How many of the lines below contain "managed"? Answer with that number alone.

++++ RAW DATA ++++

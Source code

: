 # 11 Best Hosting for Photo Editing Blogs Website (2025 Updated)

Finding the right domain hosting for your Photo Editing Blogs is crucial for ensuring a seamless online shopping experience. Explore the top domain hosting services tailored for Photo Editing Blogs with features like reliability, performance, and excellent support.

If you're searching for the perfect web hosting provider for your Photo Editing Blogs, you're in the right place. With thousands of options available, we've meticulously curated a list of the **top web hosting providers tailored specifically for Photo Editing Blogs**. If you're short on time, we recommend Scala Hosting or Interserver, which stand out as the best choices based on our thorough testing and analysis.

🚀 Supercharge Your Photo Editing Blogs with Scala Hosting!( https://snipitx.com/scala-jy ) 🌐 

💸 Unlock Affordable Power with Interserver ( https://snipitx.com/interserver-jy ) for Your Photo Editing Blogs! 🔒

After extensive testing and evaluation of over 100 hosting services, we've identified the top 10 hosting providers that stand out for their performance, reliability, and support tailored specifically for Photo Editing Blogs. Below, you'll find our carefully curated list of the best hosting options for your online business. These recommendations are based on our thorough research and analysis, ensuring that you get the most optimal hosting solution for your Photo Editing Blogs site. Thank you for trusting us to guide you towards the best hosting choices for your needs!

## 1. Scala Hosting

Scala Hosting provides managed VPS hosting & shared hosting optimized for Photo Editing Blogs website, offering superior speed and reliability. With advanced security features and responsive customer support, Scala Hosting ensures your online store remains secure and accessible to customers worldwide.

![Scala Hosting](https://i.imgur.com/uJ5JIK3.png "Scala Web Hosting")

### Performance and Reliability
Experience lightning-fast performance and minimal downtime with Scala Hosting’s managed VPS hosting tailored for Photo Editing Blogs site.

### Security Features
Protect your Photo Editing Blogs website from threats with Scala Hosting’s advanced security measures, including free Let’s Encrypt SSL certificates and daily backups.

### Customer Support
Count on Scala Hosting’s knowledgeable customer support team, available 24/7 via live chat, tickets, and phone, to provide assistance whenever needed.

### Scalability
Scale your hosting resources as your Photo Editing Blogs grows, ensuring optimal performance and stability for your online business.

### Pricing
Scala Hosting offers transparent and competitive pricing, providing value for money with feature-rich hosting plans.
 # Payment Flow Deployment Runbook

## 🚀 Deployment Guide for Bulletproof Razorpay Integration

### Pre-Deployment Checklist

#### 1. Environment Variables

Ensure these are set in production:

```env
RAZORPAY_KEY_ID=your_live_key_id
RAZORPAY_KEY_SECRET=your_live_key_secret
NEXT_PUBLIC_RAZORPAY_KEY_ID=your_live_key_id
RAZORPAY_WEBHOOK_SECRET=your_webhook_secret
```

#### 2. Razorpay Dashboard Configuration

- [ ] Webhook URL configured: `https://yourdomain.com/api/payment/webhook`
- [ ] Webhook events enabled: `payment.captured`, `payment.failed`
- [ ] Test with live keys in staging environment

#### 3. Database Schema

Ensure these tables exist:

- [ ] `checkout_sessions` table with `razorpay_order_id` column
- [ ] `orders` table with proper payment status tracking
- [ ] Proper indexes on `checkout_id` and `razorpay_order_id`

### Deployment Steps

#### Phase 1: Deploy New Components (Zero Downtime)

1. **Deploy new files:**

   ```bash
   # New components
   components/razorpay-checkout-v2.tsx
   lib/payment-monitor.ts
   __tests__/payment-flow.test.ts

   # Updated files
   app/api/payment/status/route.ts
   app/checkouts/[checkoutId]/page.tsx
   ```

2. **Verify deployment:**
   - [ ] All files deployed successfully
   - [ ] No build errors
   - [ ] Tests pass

++++

### [RESULT BELOW]
2